Stephen Fry, one of my heroes of the joy of language, (whatever that is), inspires me with his passion and knowledge of language and its nuances, which allow him to play with it. It’s like a ballerina or a singer performing a parody. You can’t mess up convincingly and on cue unless you really know what you’re doing. Fry can allow himself the luxury. Why can’t the rest of us? Presumably because we’re told off for being presumptuous if we use a word of more than three syllables.
Being a teacher, I’m a fan of learning languages, but in the right way, according to me, obviously. I’m terrible at text messaging. I try to shorten words, but not in the accepted form, so basically my texts end up being almost entirely unintelligible. And yet I accept that it is another part of the evolution of language. People have also asked me, as a recognised expert in teaching of course, whether subtitles are a valid way of watching films for learning or not. It’s clear to me that the original version is always better, for the intonation and expression. I remember watching a Korean film, a language of which I have absolutely no knowledge, and the subtitles didn’t distract me. I read and watched and appreciated. Subtitles in Spanish or English for English learners? English, without a doubt, from at least the age of 12.
What I can’t understand is the lack of imagination in the process and applications of learning. Studying, reading, spelling, vocabulary and listening can be tedious tasks, but when given the chance to invent, to create, to express your feelings and thoughts in a foreign language, or and even more importantly, YOUR OWN, and you are simply not interested, confounds me. Don’t you want to show off? Why the embarrassment? I spent 8 months in León, Spain, during my degree, and, granted, I didn’t open my mouth for the first three.
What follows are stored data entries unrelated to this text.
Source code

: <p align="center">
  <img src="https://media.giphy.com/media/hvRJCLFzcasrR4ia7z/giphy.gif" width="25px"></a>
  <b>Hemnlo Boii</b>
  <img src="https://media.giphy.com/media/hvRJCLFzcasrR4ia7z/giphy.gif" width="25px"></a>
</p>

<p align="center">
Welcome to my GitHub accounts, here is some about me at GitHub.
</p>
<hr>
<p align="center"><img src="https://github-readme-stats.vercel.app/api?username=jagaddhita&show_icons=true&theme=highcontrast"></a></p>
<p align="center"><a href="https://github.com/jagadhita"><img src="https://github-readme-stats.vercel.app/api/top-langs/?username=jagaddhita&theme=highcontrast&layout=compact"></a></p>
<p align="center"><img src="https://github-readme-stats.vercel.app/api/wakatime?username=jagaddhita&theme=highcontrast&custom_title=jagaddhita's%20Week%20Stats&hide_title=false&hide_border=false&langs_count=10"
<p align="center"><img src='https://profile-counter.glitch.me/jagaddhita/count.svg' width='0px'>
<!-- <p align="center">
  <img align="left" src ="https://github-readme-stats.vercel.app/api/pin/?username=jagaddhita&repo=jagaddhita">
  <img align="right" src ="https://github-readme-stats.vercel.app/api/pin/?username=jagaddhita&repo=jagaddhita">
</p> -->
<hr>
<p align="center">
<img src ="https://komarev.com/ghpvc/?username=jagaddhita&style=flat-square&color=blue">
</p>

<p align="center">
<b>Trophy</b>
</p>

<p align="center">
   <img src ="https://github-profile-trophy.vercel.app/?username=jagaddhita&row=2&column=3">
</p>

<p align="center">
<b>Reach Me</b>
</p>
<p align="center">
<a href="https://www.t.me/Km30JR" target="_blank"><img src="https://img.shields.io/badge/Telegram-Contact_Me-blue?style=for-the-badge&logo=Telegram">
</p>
However, there comes a time when, simply not to go insane spending all your time in your room, you have to go out and be prepared to make mistakes, even to enjoy those mistakes and, heaven forfend, learn from them. It comes down to curiosity, humility and a mere desire to communicate with other people.
One “problem” with English is that it is a language which is based on usage, not on an official grammar. Although grammar is obviously involved, we have no “watchdog”. We have no Royal Academy, as in Spain, which has the final say. I cannot correct my students on certain points, within, for example, pronunciation, given that it changes so much in all the English-speaking regions of the world. I am loathe to correct them if they say something which is technically incorrect if it is something that we commonly say.
Like the majority of languages, English has developed through the ages, and continues to do so. And it comes from Latin and from Germanic tongues, among others. In fact in one sentence we can see the influences of both, which we have mashed into our own dialect.
Case in point: A line from The Picture of Dorian Gray by Oscar Wilde: “After (Germanic) a few (Indo-European) moments (Latin), in her black (Germanic) silk (Far East) dress (Latin), Mrs Leaf bustled (Germanic) into the library (Latin).”
When push comes to shove, any modern language is, at its most fundamental, a dialect. Every one of them has influences of another, every one has evolved from others, from invasions, occupations, neighbouring countries, trade, commerce… I could go on.
The only thing we need to do is communicate. And yet language can be used as a tool for hate, for rhetoric, for inciting. Never have I been so aware of this as now. Social networking, politics, the media, can twist language, that which is beautiful, into something hateful. Let’s not forget that language is a tool to build, to share, to evolve, not to destroy.
And with that sermon, I’m off to read a good book. And bathe in the beauty of words.